The reasons for the destruction
The situation before the war
To answer this question one must situate oneself in the history and local geography. At the end of 1993, the city of Mostar, in the south of Bosnia and Herzegovina, was besieged by Croatian forces. The geography of the city is important. It is crossed by the Neretva, the local river, a large cold torrent descending from the surrounding mountains. The bed of the river is rather cashed, the river is a real natural barrier. The city was built around it, the historic center developed on the west bank while the east shore is home to newer habitats.
In 1991 the population was approximately 126,000, divided into 3 ethnic groups: Croats and Bosniacs each represent one third of the population, the Serbs a fifth, the rest being minorities. The Bosnians occupied the historic center, the Croats being in the West. But this geographical separation is a poor representation of the ethnically cultural situation of a cosmopolitan city: Communities were largely mixed, and frequent movements from one community to another. The city was a model of peaceful relations, both religious and cultural. In this spirit, the old bridge of Mostar was a link between the communities, an important link both symbolic and practical.
The causes: Strategic and symbolic
When, on 9 November 1993, the Croatian artillery brought down a few dozen shells on the bridge, causing its collapse in the Neretva, the armed forces had two objectives. The first, obvious, was to prevent Bosnians from receiving the weapons and food necessary for holding a Croat-driven siege on the historic center. The road cut, they were weakened. It was a military objective.
The second reason is symbolic, and we must not neglect it. By cutting the line of communication between the city center and the West, the Croats physically prevented the population from brewing, forcing each community to live on its land. This desire to no longer mix the local population was seen by the Bosnians as a real affront, a refusal to continue in the openness that had prevailed for centuries. By separating the communities, the Croats also had a broader purpose: to isolate them from a more general point of view, to distinguish them from the eyes of the world. Buried under years of dictatorship, the Croatian spirit of protest awoke slowly. Actions such as the destruction of the Mostar Bridge were part of this overall strategy.

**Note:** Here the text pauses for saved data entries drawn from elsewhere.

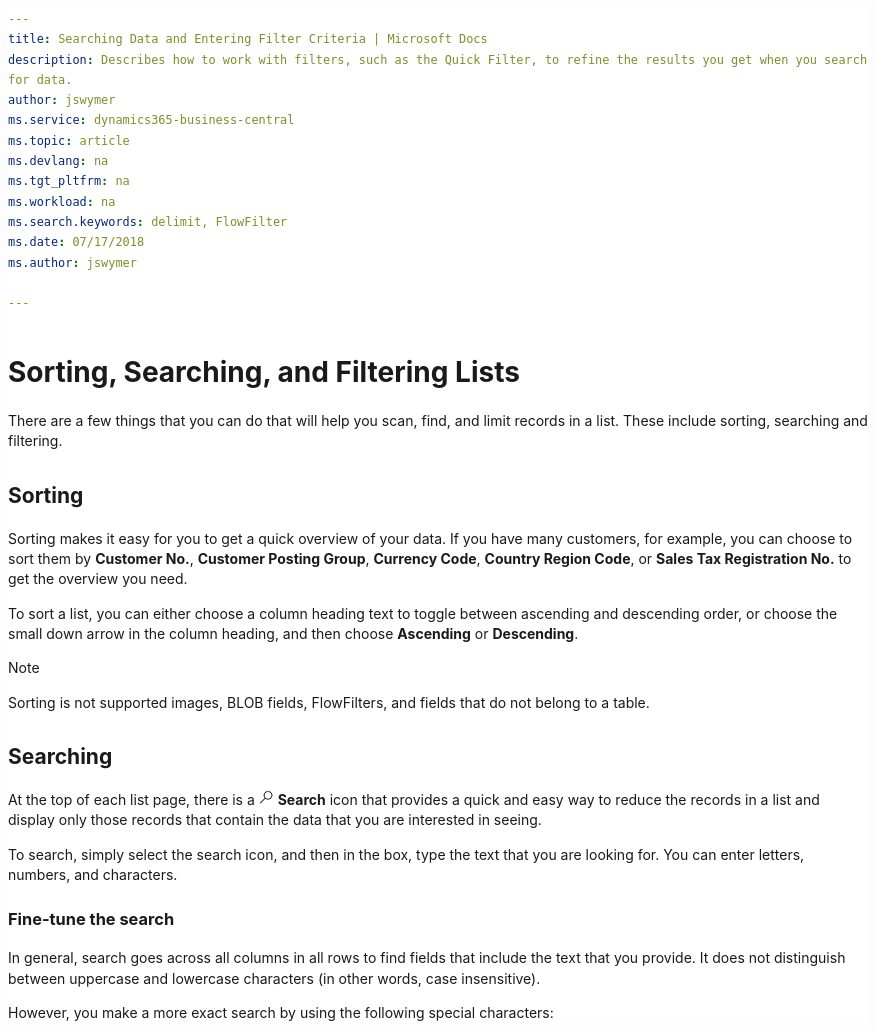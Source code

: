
 ```yaml
---
title: Searching Data and Entering Filter Criteria | Microsoft Docs
description: Describes how to work with filters, such as the Quick Filter, to refine the results you get when you search for data.
author: jswymer
ms.service: dynamics365-business-central
ms.topic: article
ms.devlang: na
ms.tgt_pltfrm: na
ms.workload: na
ms.search.keywords: delimit, FlowFilter
ms.date: 07/17/2018
ms.author: jswymer

---
```

# Sorting, Searching, and Filtering Lists
There are a few things that you can do that will help you scan, find, and limit records in a list. These include sorting, searching and filtering.



## Sorting
Sorting makes it easy for you to get a quick overview of your data. If you have many customers, for example, you can choose to sort them by **Customer No.**, **Customer Posting Group**, **Currency Code**, **Country Region Code**, or **Sales Tax Registration No.** to get the overview you need.

To sort a list, you can either choose a column heading text to toggle between ascending and descending order, or choose the small down arrow in the column heading, and then choose **Ascending** or **Descending**.  

> [!NOTE]  
>   Sorting is not supported images, BLOB fields, FlowFilters, and fields that do not belong to a table.  

## Searching

At the top of each list page, there is a ![Search list](media/ui-search/search-list.png "Search list icon") **Search** icon that provides a quick and easy way to reduce the records in a list and display only those records that contain the data that you are interested in seeing.

To search, simply select the search icon, and then in the box, type the text that you are looking for. You can enter letters, numbers, and characters.

### Fine-tune the search
In general, search goes across all columns in all rows to find fields that include the text that you provide. It does not distinguish between uppercase and lowercase characters (in other words, case insensitive). 

However, you make a more exact search by using the following special characters:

And we must not believe that this symbolism is not very significant: The inhabitants of Mostar were really bruised by the fall of the bridge that forced them to separate, in fact, from other communities.
The fall of the bridge: November 9, 1993
There is nothing special to say about the destruction of the bridge, militarily speaking. It started on November 8, 1993 in the evening and ended on the morning of the 9th, and consisted of a shower of artillery shells. Little by little the bridge collapsed in the Neretva, the local river, and was everything. The population could only see the damage in the early morning.
The effects of destruction nowadays
The destruction of the Mostar Bridge has not only had immediate consequences, but even today its effects are felt. Indeed, once the war ended, the population of Mostar changed dramatically. The Croats left the city massively, and the Serbs followed them to a lesser extent. Old neighborhoods with distinct populations still exist, but their identities are lower. But above all, there is much less diversity in the city, the populations remain largely in their neighborhoods, whereas before the war they did not hesitate to move. The bridge, although rebuilt, has become an invisible border between the Bosnians living in the West and the other communities in the East. It is little borrowed, daily, by the local population, thus marking little willingness to go to meet other ethnic groups. In this, the coup attempted by the Croats at the end of 1993 worked perfectly: The ethnic groups are separated, more isolated than before, and it is therefore easier to distinguish them from each other, bringing the old unifying principles into oblivion. Yugoslav.
The other consequence is that the Mostar Bridge has become a well-known international symbol. It represents reconciliation between peoples and is put forward to show the possibilities of bringing together two opposing groups, whatever the place and the time. But it is a forced symbol because on the spot, the reality is rather opposite.